Boris Johnson has promised a £25 million funding boost to help hospices to cope with pressures on frontline care.
The PM and his girlfriend Carrie Symonds hosted a reception in Downing Street last week for hospice staff.
It marked the first time Ms Symonds was photographed inside Number 10 since Johnson took power.
Johnson said: “Seeing a loved one nearing the end of their life is one of the hardest things a family will ever experience, so it’s vital that we support our fantastic and hardworking hospice staff to deliver the highest quality palliative care.
“As Prime Minister I am making sure that today our hospices and palliative care services are given a £25 million boost to alleviate the everyday pressures faced on the frontline, helping to ensure they have the resources they need, when they need them.”

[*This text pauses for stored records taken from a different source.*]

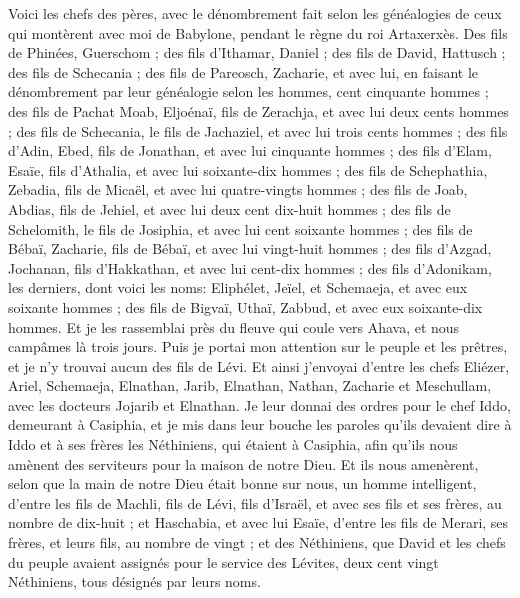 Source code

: \begin{multicols}{2}
\VerseOne{}Voici les chefs des pères, avec le dénombrement fait selon les généalogies de ceux qui montèrent avec moi de Babylone, pendant le règne du roi Artaxerxès.
Des fils de Phinées, Guerschom ; des fils d'Ithamar, Daniel ; des fils de David, Hattusch ;
des fils de Schecania ; des fils de Pareosch, Zacharie, et avec lui, en faisant le dénombrement par leur généalogie selon les hommes, cent cinquante hommes ;
des fils de Pachat Moab, Eljoénaï, fils de Zerachja, et avec lui deux cents hommes ;
des fils de Schecania, le fils de Jachaziel, et avec lui trois cents hommes ;
des fils d'Adin, Ebed, fils de Jonathan, et avec lui cinquante hommes ;
des fils d'Elam, Esaïe, fils d'Athalia, et avec lui soixante-dix hommes ;
des fils de Schephathia, Zebadia, fils de Micaël, et avec lui quatre-vingts hommes ;
des fils de Joab, Abdias, fils de Jehiel, et avec lui deux cent dix-huit hommes ;
des fils de Schelomith, le fils de Josiphia, et avec lui cent soixante hommes ;
des fils de Bébaï, Zacharie, fils de Bébaï, et avec lui vingt-huit hommes ;
des fils d'Azgad, Jochanan, fils d'Hakkathan, et avec lui cent-dix hommes ;
des fils d'Adonikam, les derniers, dont voici les noms: Eliphélet, Jeïel, et Schemaeja, et avec eux soixante hommes ;
des fils de Bigvaï, Uthaï, Zabbud, et avec eux soixante-dix hommes.
Et je les rassemblai près du fleuve qui coule vers Ahava, et nous campâmes là trois jours. Puis je portai mon attention sur le peuple et les prêtres, et je n'y trouvai aucun des fils de Lévi.
Et ainsi j'envoyai d'entre les chefs Eliézer, Ariel, Schemaeja, Elnathan, Jarib, Elnathan, Nathan, Zacharie et Meschullam, avec les docteurs Jojarib et Elnathan.
Je leur donnai des ordres pour le chef Iddo, demeurant à Casiphia, et je mis dans leur bouche les paroles qu'ils devaient dire à Iddo et à ses frères les Néthiniens, qui étaient à Casiphia, afin qu'ils nous amènent des serviteurs pour la maison de notre Dieu.
 Et ils nous amenèrent, selon que la main de notre Dieu était bonne sur nous, un homme intelligent, d'entre les fils de Machli, fils de Lévi, fils d'Israël, et avec ses fils et ses frères, au nombre de dix-huit ;
et Haschabia, et avec lui Esaïe, d'entre les fils de Merari, ses frères, et leurs fils, au nombre de vingt ;
et des Néthiniens, que David et les chefs du peuple avaient assignés pour le service des Lévites, deux cent vingt Néthiniens, tous désignés par leurs noms.

\end{multicols}
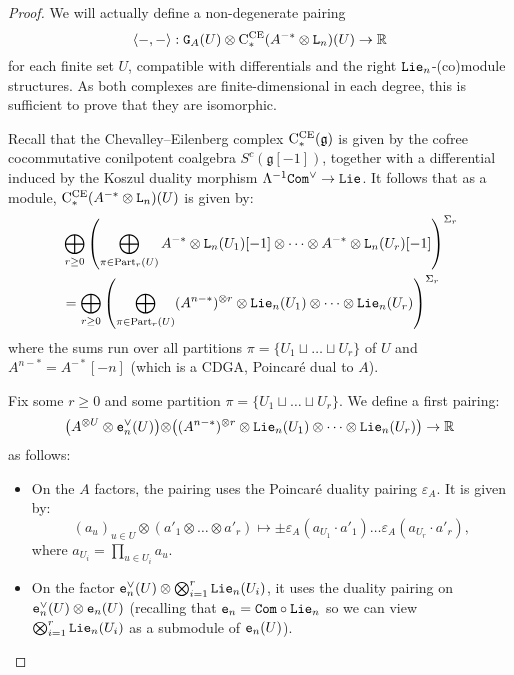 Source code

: \begin{proof}
  We will actually define a non-degenerate pairing
  \[ \langle -, - \rangle : \mathtt{G}_{A}(U) \otimes \mathrm{C}_{*}^{\mathrm{CE}}(A^{-*} \otimes \mathtt{L}_{n})(U) \to \mathbb{R} \]
  for each finite set $U$, compatible with differentials and the right $\mathtt{Lie}_{n}$-(co)module structures. As both complexes are finite-dimensional in each degree, this is sufficient to prove that they are isomorphic.

  Recall that the Chevalley--Eilenberg complex $\mathrm{C}_{*}^{\mathrm{CE}}(\mathfrak{g})$ is given by the cofree cocommutative conilpotent coalgebra $S^{c}(\mathfrak{g}[-1])$, together with a differential induced by the Koszul duality morphism $\Lambda^{-1} \mathtt{Com}^{\vee} \to \mathtt{Lie}$.
  It follows that as a module, $\mathrm{C}_{*}^{\mathrm{CE}}(A^{-*} \otimes \mathtt{L}_{n})(U)$ is given by:
  \begin{align}
    & \bigoplus_{r \geq 0} \left( \bigoplus_{\pi \in \operatorname{Part}_{r}(U)} A^{-*} \otimes \mathtt{L}_{n}(U_{1})[-1] \otimes \dots \otimes A^{-*} \otimes \mathtt{L}_{n}(U_{r})[-1] \right)^{\Sigma_{r}}
      \nonumber
    \\
    & = \bigoplus_{r \geq 0} \left( \bigoplus_{\pi \in \operatorname{Part}_{r}(U)} (A^{n-*})^{\otimes r} \otimes \mathtt{Lie}_{n}(U_{1}) \otimes \dots \otimes \mathtt{Lie}_{n}(U_{r}) \right)^{\Sigma_{r}}
      \label{cnf.eq.split-cce}
  \end{align}
  where the sums run over all partitions $\pi = \{ U_{1} \sqcup \dots \sqcup U_{r} \}$ of $U$ and $A^{n-*} = A^{-*}[-n]$ (which is a CDGA, Poincaré dual to $A$).

  Fix some $r \geq 0$ and some partition $\pi = \{ U_{1} \sqcup \dots \sqcup U_{r} \}$.
  We define a first pairing:
  \begin{equation}
    \label{cnf.eq:18}
    \bigr( A^{\otimes U} \otimes \mathtt{e}_{n}^{\vee}(U) \bigl) \otimes \bigl( (A^{n-*})^{\otimes r} \otimes \mathtt{Lie}_{n}(U_{1}) \otimes \dots \otimes \mathtt{Lie}_{n}(U_{r}) \bigr) \to \mathbb{R}
  \end{equation}
  as follows:
  \begin{itemize}
  \item On the $A$ factors, the pairing uses the Poincaré duality pairing $\varepsilon_{A}$.
    It is given by:
    \[ (a_{u})_{u \in U} \otimes (a'_{1} \otimes \dots \otimes a'_{r}) \mapsto \pm \varepsilon_{A} (a_{U_{1}} \cdot a'_{1}) \dots \varepsilon_{A} (a_{U_{r}} \cdot a'_{r}), \]
    where $a_{U_{i}} = \prod_{u \in U_{i}} a_{u}$.
  \item On the factor $\mathtt{e}_{n}^{\vee}(U) \otimes \bigotimes_{i=1}^{r} \mathtt{Lie}_{n}(U_{i})$, it uses the duality pairing on $\mathtt{e}_{n}^{\vee}(U) \otimes \mathtt{e}_{n}(U)$ (recalling that $\mathtt{e}_{n} = \mathtt{Com} \circ \mathtt{Lie}_{n}$ so we can view $\bigotimes_{i=1}^{r} \mathtt{Lie}_{n}(U_{i})$ as a submodule of $\mathtt{e}_{n}(U)$).
  \end{itemize}


\end{proof}
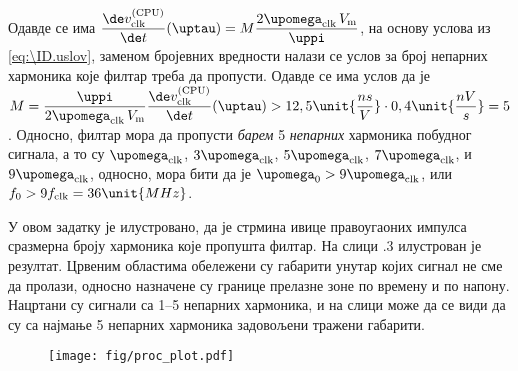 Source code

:     
    Одавде се има 
    $\dfrac{\de v_{\rm clk}^{\rm (CPU)}}{\de t} (\uptau)
    = 
    M
    \dfrac{ 2
        \upomega_{\rm clk} \, 
        V_{\rm m} }{\uppi} 
    $, на основу услова из \eqref{eq:\ID.uslov}, заменом бројевних вредности налази се услов 
    за број непарних хармоника које филтар треба да пропусти. Одавде се има услов да је 
    $M = 
    \dfrac{\uppi} { 2
        \upomega_{\rm clk} \, 
        V_{\rm m} } 
    \dfrac{\de v_{\rm clk}^{\rm (CPU)}}{\de t} (\uptau)
    > 12,5 \unit{\dfrac{ns}{V}} \cdot 0,4 \unit{\dfrac{nV}{s}} = 5$. Односно, филтар мора да пропусти
    \textit{барем} 5 \textit{непарних} хармоника побудног сигнала, а то су
    $\upomega_{\rm clk}$, $3\upomega_{\rm clk}$, $5\upomega_{\rm clk}$, $7\upomega_{\rm clk}$, и
    $9\upomega_{\rm clk}$, односно, мора бити да је 
    $\upomega_0 > 9\upomega_{\rm clk}$, или 
    $f_0 > 9f_{\rm clk} = 36\unit{MHz}$.    
 
    У овом задатку је илустровано, да је стрмина ивице правоугаоних импулса сразмерна
    броју хармоника које пропушта филтар. На слици \ID.3 илустрован је резултат. 
    Црвеним областима обележени су габарити унутар којих сигнал не сме да пролази, 
    односно назначене су границе прелазне зоне по времену и по напону. Нацртани су сигнали 
    са 1--5 непарних хармоника, и на слици може да се види да су са најмање 5
    непарних хармоника задовољени
    тражени габарити. 

    \begin{figure}[ht!]
        \centering
        \texttt{[image: fig/proc\_plot.pdf]} 
        \caption{}
    \end{figure} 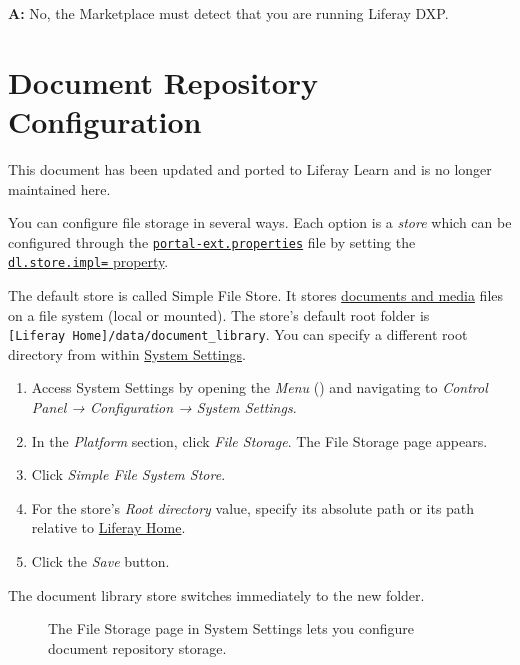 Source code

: \textbf{A:} No, the Marketplace must detect that you are running Liferay
DXP.

\chapter{Document Repository
Configuration}\label{document-repository-configuration}

{This document has been updated and ported to Liferay Learn and is no
longer maintained here.}

You can configure file storage in several ways. Each option is a
\emph{store} which can be configured through the
\href{/docs/7-2/deploy/-/knowledge_base/d/portal-properties}{\texttt{portal-ext.properties}}
file by setting the
\href{@platform-ref@/7.2-latest/propertiesdoc/portal.properties.html\#Document\%20Library\%20Service}{\texttt{dl.store.impl=}
property}.

The default store is called Simple File Store. It stores
\href{/docs/7-2/user/-/knowledge_base/u/managing-documents-and-media}{documents
and media} files on a file system (local or mounted). The store's
default root folder is
\texttt{{[}Liferay\ Home{]}/data/document\_library}. You can specify a
different root directory from within
\href{/docs/7-2/user/-/knowledge_base/u/system-settings}{System
Settings}.

\begin{enumerate}
\def\labelenumi{\arabic{enumi}.}
\item
  Access System Settings by opening the \emph{Menu}
  ()
  and navigating to \emph{Control Panel → Configuration → System
  Settings}.
\item
  In the \emph{Platform} section, click \emph{File Storage}. The File
  Storage page appears.
\item
  Click \emph{Simple File System Store}.
\item
  For the store's \emph{Root directory} value, specify its absolute path
  or its path relative to
  \href{/docs/7-2/deploy/-/knowledge_base/d/liferay-home}{Liferay Home}.
\item
  Click the \emph{Save} button.
\end{enumerate}

The document library store switches immediately to the new folder.

\begin{figure}
\centering
{}
\caption{The File Storage page in System Settings lets you configure
document repository storage.}
\end{figure}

The funding aims to alleviate pressures on hospices who receive the majority of their funding from the voluntary sector.
The money will also support the sector in relieving workforce pressures as well as introducing new services – such as out-of-hours support, respite care and specialist community teams.
In June, NHS England announced plans to increase the children’s hospice grant to £25 million by 2023-24, from £12 million in 2019-20.
Health Secretary Matt Hancock said the NHS is committed to caring “from cradle to grave”.
He added: “This cash boost will protect our precious hospices and palliative care services so people across the country will have the best, most personalised and dignified choices when they die.
“We should expect the highest quality support, so we can spend the last days of our life with our loved ones, dying with dignity in the way that we want to.”
Hospices support more than 200,000 people with terminal and life-limiting conditions in the UK each year, as well as helping family members with bereavement support.
Tracey Bleakley, chief executive of Hospice UK, welcomed the extra funding which the charity had been calling for.
She added: “While this funding boost is welcome and timely, many charitable hospices are facing grave, financial challenges in the long-term and need to raise over £1 billion a year in a very tough fundraising climate.
“As demand grows and costs increase, the need for funding rises every year.
“The support pledged today is an important first step to help protect the vital care provided by charitable hospices for people with life-limiting conditions and their families.”